▸ Work required: Every record that follows should be output exactly as it is given.

(Plain-text document sources)
────────────────────

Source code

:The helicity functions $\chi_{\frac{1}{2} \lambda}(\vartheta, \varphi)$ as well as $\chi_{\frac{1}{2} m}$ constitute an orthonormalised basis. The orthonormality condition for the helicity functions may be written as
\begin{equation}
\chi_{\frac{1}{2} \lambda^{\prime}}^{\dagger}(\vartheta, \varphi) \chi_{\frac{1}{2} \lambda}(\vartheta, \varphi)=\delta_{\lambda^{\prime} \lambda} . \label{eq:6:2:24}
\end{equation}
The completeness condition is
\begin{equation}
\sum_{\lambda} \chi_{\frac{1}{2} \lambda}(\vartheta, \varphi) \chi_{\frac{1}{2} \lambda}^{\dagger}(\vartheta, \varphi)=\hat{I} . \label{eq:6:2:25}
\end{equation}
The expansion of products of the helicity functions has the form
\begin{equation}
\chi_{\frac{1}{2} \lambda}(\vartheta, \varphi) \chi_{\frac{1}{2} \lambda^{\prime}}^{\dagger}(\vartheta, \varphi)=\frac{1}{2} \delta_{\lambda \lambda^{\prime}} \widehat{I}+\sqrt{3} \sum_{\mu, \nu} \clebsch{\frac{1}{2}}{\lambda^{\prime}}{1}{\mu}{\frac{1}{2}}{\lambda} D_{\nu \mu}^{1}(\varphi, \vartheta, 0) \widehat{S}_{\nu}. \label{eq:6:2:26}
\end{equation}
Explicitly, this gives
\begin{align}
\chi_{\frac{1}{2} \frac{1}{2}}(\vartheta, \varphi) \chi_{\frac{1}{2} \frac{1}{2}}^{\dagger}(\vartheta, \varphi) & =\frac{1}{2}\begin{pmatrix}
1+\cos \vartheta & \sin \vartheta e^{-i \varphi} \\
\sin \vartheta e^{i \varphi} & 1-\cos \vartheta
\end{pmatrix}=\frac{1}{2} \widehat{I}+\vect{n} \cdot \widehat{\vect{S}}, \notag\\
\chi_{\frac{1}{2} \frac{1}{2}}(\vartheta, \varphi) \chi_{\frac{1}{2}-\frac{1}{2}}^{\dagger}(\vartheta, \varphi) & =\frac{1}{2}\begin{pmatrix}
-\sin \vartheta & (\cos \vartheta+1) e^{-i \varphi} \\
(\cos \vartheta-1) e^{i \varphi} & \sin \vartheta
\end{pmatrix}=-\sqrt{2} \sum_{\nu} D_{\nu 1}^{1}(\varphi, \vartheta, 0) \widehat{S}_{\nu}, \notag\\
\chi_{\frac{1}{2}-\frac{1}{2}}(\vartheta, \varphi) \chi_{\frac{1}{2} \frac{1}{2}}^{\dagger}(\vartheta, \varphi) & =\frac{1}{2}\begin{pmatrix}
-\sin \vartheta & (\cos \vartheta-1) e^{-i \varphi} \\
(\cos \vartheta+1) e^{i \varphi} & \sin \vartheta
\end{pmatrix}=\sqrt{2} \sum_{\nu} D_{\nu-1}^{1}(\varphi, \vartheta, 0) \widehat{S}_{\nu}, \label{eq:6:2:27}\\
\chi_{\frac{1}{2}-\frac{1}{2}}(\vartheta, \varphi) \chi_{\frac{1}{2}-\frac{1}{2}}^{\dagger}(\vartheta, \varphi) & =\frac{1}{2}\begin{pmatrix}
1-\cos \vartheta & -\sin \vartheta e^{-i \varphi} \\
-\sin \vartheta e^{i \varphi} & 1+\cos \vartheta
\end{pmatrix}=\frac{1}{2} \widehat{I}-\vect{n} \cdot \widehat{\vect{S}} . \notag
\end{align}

────────────────────

▸ Solution to this problem:
Source code

:The helicity functions $\chi_{\frac{1}{2} \lambda}(\vartheta, \varphi)$ as well as $\chi_{\frac{1}{2} m}$ constitute an orthonormalised basis. The orthonormality condition for the helicity functions may be written as
\begin{equation}
\chi_{\frac{1}{2} \lambda^{\prime}}^{\dagger}(\vartheta, \varphi) \chi_{\frac{1}{2} \lambda}(\vartheta, \varphi)=\delta_{\lambda^{\prime} \lambda} . \label{eq:6:2:24}
\end{equation}
The completeness condition is
\begin{equation}
\sum_{\lambda} \chi_{\frac{1}{2} \lambda}(\vartheta, \varphi) \chi_{\frac{1}{2} \lambda}^{\dagger}(\vartheta, \varphi)=\hat{I} . \label{eq:6:2:25}
\end{equation}
The expansion of products of the helicity functions has the form
\begin{equation}
\chi_{\frac{1}{2} \lambda}(\vartheta, \varphi) \chi_{\frac{1}{2} \lambda^{\prime}}^{\dagger}(\vartheta, \varphi)=\frac{1}{2} \delta_{\lambda \lambda^{\prime}} \widehat{I}+\sqrt{3} \sum_{\mu, \nu} \clebsch{\frac{1}{2}}{\lambda^{\prime}}{1}{\mu}{\frac{1}{2}}{\lambda} D_{\nu \mu}^{1}(\varphi, \vartheta, 0) \widehat{S}_{\nu}. \label{eq:6:2:26}
\end{equation}
Explicitly, this gives
\begin{align}
\chi_{\frac{1}{2} \frac{1}{2}}(\vartheta, \varphi) \chi_{\frac{1}{2} \frac{1}{2}}^{\dagger}(\vartheta, \varphi) & =\frac{1}{2}\begin{pmatrix}
1+\cos \vartheta & \sin \vartheta e^{-i \varphi} \\
\sin \vartheta e^{i \varphi} & 1-\cos \vartheta
\end{pmatrix}=\frac{1}{2} \widehat{I}+\vect{n} \cdot \widehat{\vect{S}}, \notag\\
\chi_{\frac{1}{2} \frac{1}{2}}(\vartheta, \varphi) \chi_{\frac{1}{2}-\frac{1}{2}}^{\dagger}(\vartheta, \varphi) & =\frac{1}{2}\begin{pmatrix}
-\sin \vartheta & (\cos \vartheta+1) e^{-i \varphi} \\
(\cos \vartheta-1) e^{i \varphi} & \sin \vartheta
\end{pmatrix}=-\sqrt{2} \sum_{\nu} D_{\nu 1}^{1}(\varphi, \vartheta, 0) \widehat{S}_{\nu}, \notag\\
\chi_{\frac{1}{2}-\frac{1}{2}}(\vartheta, \varphi) \chi_{\frac{1}{2} \frac{1}{2}}^{\dagger}(\vartheta, \varphi) & =\frac{1}{2}\begin{pmatrix}
-\sin \vartheta & (\cos \vartheta-1) e^{-i \varphi} \\
(\cos \vartheta+1) e^{i \varphi} & \sin \vartheta
\end{pmatrix}=\sqrt{2} \sum_{\nu} D_{\nu-1}^{1}(\varphi, \vartheta, 0) \widehat{S}_{\nu}, \label{eq:6:2:27}\\
\chi_{\frac{1}{2}-\frac{1}{2}}(\vartheta, \varphi) \chi_{\frac{1}{2}-\frac{1}{2}}^{\dagger}(\vartheta, \varphi) & =\frac{1}{2}\begin{pmatrix}
1-\cos \vartheta & -\sin \vartheta e^{-i \varphi} \\
-\sin \vartheta e^{i \varphi} & 1+\cos \vartheta
\end{pmatrix}=\frac{1}{2} \widehat{I}-\vect{n} \cdot \widehat{\vect{S}} . \notag
\end{align}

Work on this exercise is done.